Safety is always the industry’s top priority. But within that ethos, there are many levels of risk. The occasional “fender bender” on the apron, though far from being neglected, was hardly a headline grabber.
In 2008, IATA began a serious attempt to redress the balance, introducing the IATA Safety Audit for Ground Operators (ISAGO) as a registration scheme for ground service providers (GSPs).
The idea was to create safer, harmonized ground operations through industry-developed standards and procedures.
Better safety oversight, a uniform audit process, and the avoidance of duplicate audits through the sharing of audit reports were all part of the picture. An added benefit was reducing the costs associated with ground damage.
New audit model
A decade on from its launch, ISAGO is being revamped. “To sustain the growth and the benefits of the program, it needs to evolve to ensure audit scope, quality and costs are adequately and efficiently managed,” says Catalin Cotrut, IATA’s Director, Audit Programs.
The IATA Operations Committee, supported by the ISAGO Oversight Council working group, has been working to propose potential solutions.
The New Operational Audit Model for ISAGO is designed to build on the successes of the current audit program and introduces improvements in program management. All ISAGO auditors will be members of the IATA Charter of Professional Auditors.
What we are doing is not only making ISAGO more suitable to the stakeholders’ needs but also future proof
Membership is achieved by completing an IATA-managed recruitment, training, and qualification process.
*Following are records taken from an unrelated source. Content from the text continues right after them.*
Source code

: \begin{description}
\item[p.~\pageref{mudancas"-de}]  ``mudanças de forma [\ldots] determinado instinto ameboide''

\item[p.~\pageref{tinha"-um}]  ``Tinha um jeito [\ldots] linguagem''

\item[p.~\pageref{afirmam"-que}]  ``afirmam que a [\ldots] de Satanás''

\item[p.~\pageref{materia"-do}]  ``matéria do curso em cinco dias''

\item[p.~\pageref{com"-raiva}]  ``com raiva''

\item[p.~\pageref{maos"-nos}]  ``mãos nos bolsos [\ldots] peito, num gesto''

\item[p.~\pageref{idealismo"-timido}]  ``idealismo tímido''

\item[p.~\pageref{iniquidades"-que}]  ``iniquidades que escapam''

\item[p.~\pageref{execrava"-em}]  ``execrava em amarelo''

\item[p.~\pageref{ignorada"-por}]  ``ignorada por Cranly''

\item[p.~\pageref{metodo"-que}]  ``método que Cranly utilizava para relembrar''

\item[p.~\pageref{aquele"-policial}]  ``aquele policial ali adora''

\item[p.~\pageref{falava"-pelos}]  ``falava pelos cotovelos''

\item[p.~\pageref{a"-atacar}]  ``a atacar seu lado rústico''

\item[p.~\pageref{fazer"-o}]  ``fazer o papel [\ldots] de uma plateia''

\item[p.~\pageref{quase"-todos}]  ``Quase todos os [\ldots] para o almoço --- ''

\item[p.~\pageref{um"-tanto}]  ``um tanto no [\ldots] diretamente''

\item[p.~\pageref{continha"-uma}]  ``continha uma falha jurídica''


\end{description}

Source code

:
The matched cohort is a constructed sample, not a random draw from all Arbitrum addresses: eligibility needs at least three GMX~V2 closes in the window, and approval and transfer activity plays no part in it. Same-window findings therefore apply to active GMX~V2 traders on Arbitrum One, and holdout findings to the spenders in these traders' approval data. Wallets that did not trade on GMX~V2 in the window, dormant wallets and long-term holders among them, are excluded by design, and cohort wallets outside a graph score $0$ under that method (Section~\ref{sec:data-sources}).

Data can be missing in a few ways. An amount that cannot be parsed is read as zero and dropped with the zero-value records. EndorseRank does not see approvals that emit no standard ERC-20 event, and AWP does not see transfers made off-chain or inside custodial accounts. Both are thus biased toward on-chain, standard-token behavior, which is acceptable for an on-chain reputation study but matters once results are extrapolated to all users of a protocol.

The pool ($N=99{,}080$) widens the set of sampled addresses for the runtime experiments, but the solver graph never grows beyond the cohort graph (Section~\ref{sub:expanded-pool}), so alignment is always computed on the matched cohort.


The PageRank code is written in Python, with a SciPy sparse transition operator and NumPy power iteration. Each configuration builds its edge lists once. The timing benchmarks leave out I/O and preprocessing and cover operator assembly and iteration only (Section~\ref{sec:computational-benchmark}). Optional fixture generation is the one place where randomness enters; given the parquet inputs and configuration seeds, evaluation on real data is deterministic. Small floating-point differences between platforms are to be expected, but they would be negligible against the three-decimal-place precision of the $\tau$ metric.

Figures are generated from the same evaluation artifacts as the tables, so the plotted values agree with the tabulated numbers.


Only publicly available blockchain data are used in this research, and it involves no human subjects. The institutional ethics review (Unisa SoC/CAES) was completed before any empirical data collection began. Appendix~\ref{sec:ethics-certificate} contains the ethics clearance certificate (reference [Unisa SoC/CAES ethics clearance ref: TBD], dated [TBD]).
The emphasis of the ISAGO audits will focus more on the GSP’s corporate management systems and its oversight of ground operations at the stations, and the auditor training will reflect this.
IATA will continue to allocate audits on an annual basis but contracted ISAGO agents will take the responsibility for the administration of the audits, including organizing the audit teams.
There are other changes in the roles and responsibilities of the auditors, especially the lead auditor, and the GSPs and the program oversight activities. Fundamentally, the program will become funded on a cost-recovery basis with all stakeholders contributing according to benefits gained.
“What we are doing is not only making ISAGO more suitable to the stakeholders’ needs but also future proof,” Cotrut suggests.
The development phase of the new process initiated in January 2016 has concluded and is being replaced by a roll out phase in 2017.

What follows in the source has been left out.